▸ **Directions**
Where a line in the material below has the string "markdown", please report it.
********************
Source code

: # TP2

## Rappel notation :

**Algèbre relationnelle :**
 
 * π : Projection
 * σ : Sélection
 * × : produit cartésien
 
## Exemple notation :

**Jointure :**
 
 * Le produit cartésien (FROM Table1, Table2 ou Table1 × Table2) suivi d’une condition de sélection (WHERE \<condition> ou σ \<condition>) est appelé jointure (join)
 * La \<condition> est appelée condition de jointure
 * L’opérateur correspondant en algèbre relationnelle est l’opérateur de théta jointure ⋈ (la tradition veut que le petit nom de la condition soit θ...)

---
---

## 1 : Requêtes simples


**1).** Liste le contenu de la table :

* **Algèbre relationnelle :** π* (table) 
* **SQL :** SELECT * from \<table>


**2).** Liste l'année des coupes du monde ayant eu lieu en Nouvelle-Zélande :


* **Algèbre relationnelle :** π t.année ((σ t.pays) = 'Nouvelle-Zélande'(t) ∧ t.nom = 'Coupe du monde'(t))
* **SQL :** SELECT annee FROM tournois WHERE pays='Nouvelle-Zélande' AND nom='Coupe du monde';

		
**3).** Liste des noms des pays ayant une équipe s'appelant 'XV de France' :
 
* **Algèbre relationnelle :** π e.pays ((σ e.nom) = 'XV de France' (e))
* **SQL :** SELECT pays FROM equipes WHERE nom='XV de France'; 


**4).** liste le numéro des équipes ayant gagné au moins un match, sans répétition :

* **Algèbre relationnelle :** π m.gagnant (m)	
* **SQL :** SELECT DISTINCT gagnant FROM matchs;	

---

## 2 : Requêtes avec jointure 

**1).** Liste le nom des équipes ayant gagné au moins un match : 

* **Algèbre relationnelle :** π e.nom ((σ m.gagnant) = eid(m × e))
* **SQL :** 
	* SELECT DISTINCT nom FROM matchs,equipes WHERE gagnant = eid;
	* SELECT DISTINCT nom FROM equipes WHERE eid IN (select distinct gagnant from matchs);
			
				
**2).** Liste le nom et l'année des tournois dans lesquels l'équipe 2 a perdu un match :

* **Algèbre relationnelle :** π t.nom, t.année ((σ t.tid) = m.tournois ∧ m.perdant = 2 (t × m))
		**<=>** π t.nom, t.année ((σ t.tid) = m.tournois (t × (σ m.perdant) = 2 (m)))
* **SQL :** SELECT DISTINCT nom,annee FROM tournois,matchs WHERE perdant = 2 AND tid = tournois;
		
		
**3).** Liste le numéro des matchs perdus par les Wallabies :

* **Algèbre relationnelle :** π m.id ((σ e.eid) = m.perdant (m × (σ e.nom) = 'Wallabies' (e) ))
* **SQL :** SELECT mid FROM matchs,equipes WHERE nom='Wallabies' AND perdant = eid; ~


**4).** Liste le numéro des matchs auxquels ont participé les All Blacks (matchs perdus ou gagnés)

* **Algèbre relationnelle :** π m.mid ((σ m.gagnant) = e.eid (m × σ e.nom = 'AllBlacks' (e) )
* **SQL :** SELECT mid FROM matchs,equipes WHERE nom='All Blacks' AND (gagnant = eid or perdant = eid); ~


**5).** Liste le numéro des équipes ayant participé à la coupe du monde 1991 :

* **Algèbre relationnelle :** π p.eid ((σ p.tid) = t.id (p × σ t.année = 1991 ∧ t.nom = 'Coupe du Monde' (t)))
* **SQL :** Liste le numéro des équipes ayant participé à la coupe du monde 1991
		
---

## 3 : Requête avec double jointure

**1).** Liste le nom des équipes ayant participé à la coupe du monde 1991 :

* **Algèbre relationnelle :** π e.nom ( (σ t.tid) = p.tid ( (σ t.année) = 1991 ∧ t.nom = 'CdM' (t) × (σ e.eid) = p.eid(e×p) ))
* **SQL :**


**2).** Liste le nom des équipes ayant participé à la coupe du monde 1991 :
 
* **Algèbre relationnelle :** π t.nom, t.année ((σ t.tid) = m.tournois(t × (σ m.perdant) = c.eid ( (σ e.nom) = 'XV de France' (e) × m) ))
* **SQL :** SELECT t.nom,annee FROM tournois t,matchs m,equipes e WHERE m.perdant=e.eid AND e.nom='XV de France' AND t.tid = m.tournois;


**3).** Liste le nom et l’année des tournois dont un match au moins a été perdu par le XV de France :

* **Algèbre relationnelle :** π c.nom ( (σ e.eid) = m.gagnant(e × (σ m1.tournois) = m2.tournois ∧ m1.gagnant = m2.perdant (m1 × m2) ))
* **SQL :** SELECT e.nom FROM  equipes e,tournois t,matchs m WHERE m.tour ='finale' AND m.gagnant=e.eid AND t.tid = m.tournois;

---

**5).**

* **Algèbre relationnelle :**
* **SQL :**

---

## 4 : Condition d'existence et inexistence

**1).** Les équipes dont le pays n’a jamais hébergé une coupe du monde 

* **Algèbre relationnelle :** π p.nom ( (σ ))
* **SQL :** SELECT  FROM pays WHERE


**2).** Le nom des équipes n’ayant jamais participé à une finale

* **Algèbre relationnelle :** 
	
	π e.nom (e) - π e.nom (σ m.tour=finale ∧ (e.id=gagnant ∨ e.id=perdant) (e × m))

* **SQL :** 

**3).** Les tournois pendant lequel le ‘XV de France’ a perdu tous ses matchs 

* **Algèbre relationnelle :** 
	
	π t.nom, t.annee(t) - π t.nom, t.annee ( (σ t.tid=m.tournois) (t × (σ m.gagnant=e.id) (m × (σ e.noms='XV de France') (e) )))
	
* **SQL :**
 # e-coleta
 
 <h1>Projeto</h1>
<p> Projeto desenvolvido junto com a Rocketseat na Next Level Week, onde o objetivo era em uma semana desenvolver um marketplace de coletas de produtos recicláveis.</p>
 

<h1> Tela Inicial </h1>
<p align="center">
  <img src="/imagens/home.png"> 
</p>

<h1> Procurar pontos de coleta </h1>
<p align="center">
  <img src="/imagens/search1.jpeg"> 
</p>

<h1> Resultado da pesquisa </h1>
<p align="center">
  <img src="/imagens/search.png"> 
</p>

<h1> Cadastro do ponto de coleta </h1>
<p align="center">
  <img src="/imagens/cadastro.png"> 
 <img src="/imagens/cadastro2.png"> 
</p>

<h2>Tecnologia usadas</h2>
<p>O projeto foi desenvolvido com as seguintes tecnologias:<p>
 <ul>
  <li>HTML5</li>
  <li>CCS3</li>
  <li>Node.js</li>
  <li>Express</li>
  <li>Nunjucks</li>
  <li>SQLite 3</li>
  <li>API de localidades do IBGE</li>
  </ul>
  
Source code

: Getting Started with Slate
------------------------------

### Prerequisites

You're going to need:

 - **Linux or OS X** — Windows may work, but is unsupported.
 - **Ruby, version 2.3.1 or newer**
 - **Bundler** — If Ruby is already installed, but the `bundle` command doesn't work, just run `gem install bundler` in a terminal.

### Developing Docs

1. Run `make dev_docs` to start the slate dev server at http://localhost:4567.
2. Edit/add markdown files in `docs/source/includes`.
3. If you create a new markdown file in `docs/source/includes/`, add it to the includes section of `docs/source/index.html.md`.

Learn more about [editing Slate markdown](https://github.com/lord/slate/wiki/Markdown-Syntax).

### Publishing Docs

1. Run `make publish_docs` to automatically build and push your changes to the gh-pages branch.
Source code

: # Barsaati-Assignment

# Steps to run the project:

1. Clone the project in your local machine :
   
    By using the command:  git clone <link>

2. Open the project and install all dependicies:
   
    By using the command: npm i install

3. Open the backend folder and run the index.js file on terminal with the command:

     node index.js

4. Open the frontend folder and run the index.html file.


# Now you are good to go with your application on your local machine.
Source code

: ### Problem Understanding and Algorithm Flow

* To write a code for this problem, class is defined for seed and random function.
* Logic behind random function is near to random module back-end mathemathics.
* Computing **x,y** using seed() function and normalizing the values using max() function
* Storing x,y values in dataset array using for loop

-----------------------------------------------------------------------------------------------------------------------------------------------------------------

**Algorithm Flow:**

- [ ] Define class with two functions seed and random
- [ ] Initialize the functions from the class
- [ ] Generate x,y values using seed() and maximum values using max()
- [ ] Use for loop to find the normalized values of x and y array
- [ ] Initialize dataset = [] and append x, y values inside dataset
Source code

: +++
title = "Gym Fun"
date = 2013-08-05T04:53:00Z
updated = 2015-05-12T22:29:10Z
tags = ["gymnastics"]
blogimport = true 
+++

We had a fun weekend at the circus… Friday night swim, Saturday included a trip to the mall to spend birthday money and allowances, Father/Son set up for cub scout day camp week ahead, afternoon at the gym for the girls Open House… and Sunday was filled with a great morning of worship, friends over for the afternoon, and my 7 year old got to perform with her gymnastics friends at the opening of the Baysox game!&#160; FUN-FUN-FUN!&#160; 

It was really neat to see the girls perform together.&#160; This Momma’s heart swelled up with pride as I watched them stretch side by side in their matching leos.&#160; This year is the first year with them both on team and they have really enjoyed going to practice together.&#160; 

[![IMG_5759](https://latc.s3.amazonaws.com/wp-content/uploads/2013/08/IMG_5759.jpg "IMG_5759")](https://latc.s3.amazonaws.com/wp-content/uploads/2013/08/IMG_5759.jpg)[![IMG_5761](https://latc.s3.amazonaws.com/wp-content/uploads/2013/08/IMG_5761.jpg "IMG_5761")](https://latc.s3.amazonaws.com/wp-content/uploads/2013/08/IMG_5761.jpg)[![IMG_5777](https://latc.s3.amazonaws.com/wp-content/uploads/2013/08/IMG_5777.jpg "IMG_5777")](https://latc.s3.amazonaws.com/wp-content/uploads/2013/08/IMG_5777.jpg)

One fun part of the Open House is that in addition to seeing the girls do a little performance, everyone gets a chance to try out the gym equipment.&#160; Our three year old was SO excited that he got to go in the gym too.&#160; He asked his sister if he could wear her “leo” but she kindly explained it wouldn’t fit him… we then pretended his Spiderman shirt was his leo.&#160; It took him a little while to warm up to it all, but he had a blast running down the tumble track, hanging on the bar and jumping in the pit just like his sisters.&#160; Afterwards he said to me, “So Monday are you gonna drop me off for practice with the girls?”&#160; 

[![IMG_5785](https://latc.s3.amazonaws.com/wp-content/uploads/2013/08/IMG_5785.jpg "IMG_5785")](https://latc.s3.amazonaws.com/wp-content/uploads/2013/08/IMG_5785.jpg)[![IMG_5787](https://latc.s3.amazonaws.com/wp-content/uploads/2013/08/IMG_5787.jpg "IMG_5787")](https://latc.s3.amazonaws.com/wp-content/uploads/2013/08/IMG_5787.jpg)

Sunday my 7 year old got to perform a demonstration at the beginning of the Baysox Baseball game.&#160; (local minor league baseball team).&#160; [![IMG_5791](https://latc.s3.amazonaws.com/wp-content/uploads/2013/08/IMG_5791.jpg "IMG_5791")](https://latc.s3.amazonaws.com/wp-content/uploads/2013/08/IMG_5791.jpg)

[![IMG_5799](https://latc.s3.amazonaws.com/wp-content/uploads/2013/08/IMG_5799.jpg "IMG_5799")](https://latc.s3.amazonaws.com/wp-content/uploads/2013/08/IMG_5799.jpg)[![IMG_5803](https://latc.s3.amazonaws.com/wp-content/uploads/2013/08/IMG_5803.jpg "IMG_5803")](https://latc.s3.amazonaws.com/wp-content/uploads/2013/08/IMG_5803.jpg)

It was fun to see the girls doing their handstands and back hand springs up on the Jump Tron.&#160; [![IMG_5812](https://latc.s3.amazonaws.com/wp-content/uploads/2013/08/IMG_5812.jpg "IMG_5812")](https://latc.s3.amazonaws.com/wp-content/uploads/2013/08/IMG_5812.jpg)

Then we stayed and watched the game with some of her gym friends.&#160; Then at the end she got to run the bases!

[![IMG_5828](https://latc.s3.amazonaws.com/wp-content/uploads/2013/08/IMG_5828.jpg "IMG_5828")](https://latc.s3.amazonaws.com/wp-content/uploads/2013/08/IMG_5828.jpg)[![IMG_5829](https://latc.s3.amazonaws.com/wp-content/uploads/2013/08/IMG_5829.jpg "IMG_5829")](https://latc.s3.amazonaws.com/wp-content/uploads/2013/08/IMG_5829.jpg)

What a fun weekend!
********************
▸ **Expected output**
2. Edit/add markdown files in `docs/source/includes`.
3. If you create a new markdown file in `docs/source/includes/`, add it to the includes section of `docs/source/index.html.md`.
Learn more about [editing Slate markdown](https://github.com/lord/slate/wiki/Markdown-Syntax).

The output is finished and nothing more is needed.